Noah Hungness (Equity Research Associate)

No, that's helpful color. For my second question, based on 3Q results and the updated 2025 guide, going back to kind of thinking about an implied 4Q oil production, the range is pretty wide. Could you help us think about maybe some of the moving parts there that could put you at the midpoint or below or above in that range?

Nick O'Grady (CEO)

It's just really timing of completions.

I think, look, we as a non-operator, we're always going to give ourselves some grace in terms of that timing. It is obviously a timing. I would think we certainly will likely tighten that up as the year goes on. What I would say is regardless, we would expect to see a material step up as we exit the year.

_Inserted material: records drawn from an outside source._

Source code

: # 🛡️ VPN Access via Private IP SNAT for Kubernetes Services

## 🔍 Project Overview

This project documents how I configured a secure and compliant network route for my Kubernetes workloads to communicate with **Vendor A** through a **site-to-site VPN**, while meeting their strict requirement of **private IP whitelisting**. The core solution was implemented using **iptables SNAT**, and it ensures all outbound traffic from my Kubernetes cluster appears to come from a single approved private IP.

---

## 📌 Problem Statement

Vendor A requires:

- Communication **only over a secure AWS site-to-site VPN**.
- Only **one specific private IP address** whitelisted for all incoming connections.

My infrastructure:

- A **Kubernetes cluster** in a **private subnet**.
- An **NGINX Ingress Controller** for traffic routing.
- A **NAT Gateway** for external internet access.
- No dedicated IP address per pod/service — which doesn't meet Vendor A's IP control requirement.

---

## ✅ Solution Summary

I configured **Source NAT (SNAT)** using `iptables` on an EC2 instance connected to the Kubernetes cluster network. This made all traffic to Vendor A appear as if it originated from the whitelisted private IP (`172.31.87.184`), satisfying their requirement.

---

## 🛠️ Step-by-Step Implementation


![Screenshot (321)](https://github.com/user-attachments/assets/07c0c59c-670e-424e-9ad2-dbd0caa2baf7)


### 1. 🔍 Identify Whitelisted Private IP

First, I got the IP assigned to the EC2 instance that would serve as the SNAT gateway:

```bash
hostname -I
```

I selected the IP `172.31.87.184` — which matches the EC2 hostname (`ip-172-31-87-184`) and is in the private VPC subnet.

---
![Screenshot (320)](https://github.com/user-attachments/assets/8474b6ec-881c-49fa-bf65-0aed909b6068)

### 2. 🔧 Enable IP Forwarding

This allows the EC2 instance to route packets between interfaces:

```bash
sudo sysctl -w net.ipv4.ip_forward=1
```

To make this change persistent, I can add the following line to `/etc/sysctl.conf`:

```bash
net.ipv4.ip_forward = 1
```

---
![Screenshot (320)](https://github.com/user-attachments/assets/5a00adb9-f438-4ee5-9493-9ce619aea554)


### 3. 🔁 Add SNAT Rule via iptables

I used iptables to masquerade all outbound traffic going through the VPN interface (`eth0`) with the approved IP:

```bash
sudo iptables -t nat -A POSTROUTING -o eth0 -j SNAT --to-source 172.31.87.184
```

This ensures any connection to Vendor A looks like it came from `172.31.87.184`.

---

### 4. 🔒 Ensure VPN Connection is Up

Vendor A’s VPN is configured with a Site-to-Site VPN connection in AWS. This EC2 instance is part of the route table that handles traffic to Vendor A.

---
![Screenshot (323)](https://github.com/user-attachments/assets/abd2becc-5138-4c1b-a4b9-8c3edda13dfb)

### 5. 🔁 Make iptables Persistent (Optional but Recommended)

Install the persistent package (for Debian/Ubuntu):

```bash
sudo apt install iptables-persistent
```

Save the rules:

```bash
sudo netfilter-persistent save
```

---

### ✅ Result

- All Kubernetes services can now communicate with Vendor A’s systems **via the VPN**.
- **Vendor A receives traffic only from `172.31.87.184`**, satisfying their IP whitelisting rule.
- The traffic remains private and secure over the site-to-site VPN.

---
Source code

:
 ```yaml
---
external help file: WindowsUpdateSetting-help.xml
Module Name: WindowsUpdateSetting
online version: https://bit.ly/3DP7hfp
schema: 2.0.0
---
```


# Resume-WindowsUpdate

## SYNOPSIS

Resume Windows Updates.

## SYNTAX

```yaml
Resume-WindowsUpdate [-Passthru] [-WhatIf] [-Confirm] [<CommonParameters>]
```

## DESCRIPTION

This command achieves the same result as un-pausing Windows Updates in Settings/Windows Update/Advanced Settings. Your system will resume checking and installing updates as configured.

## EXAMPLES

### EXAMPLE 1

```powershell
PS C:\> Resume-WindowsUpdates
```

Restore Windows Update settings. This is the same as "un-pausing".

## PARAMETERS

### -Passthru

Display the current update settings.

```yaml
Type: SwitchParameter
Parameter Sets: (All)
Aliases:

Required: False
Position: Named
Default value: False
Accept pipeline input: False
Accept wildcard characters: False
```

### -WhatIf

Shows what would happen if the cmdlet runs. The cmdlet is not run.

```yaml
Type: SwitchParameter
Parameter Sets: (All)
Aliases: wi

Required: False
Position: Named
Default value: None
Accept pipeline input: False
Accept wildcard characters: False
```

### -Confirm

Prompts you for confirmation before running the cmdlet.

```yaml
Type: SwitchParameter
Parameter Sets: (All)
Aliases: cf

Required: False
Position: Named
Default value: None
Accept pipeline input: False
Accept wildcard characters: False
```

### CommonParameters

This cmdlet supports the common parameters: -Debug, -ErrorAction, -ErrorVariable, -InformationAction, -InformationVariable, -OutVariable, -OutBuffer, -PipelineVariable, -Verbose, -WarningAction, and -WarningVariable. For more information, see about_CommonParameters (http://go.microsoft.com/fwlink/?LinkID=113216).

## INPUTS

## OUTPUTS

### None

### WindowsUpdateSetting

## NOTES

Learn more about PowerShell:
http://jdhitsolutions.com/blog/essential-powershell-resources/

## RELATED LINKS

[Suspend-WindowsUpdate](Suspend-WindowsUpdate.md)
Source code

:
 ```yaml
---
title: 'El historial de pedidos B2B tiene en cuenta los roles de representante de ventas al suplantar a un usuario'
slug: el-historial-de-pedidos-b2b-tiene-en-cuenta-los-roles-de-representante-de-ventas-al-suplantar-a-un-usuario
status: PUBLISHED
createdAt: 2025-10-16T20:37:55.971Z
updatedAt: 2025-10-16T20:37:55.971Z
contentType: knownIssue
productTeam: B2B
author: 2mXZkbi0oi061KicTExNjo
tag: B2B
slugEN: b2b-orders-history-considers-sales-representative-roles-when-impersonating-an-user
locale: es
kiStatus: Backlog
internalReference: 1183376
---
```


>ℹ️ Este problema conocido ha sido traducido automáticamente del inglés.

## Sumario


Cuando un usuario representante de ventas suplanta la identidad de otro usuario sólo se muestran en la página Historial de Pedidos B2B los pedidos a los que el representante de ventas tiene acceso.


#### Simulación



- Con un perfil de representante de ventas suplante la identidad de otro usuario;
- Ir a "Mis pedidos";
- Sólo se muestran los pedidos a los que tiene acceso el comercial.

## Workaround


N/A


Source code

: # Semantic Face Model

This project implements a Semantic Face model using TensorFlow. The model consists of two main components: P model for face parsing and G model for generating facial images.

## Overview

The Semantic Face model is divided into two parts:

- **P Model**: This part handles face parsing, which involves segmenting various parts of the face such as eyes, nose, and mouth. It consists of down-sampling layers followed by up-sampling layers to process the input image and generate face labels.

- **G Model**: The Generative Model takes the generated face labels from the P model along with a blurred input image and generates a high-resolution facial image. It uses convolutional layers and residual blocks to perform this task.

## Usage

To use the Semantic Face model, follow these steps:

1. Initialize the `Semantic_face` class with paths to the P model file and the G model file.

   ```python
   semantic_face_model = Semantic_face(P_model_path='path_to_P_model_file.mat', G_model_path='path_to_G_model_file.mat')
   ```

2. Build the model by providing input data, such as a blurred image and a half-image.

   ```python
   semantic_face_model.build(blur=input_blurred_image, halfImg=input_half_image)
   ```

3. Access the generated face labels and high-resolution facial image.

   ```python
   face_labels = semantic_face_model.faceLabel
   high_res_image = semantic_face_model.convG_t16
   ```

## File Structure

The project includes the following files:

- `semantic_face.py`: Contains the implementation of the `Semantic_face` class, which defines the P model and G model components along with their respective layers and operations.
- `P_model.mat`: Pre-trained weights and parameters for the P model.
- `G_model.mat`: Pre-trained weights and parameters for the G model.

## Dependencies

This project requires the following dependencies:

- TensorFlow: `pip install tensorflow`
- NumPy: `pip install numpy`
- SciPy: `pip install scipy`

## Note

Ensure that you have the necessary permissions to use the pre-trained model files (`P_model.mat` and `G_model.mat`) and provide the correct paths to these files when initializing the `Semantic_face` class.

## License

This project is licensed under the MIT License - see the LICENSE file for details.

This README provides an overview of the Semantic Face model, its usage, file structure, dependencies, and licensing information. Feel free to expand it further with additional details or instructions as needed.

What I would say as well is that we have seen—and I think we did talk about this in our prepared comments—that as base production has improved and overall declines have moderated, it has really set us up for a really nice start to the first half of next year.

I think to your prior point, I think the question will really come down to how much capital both do our operators deploy and how much capital do we want to, on a discretionary basis, want to deploy next year in terms of what types of activity are we targeting. That is really going to drive the results for next year as we go into. I think that is really a return-based decision.

Noah Hungness (Equity Research Associate)

Good stuff. Thanks, guys.

Nick O'Grady (CEO)

Yep. You bet.

Operator (participant)

That concludes our Q&A session. I will now turn the call back over to Mr. O'Grady, CEO, for closing remarks.

Nick O'Grady (CEO)

Thanks, everyone. Northern Oil and Gas is well-positioned to navigate through the current market volatility. Our assets are performing very well. Our liquidity is abundant, and our investment opportunity grows every single day.

We're really grateful for being aligned with strong and capable partners, and we look forward to keeping you informed on all our activities and achievements in the coming weeks. Thanks again for your interest in our company. This is the way.

Operator (participant)

Ladies and gentlemen, that concludes today's call. Thank you all for joining. Everyone, have a great day.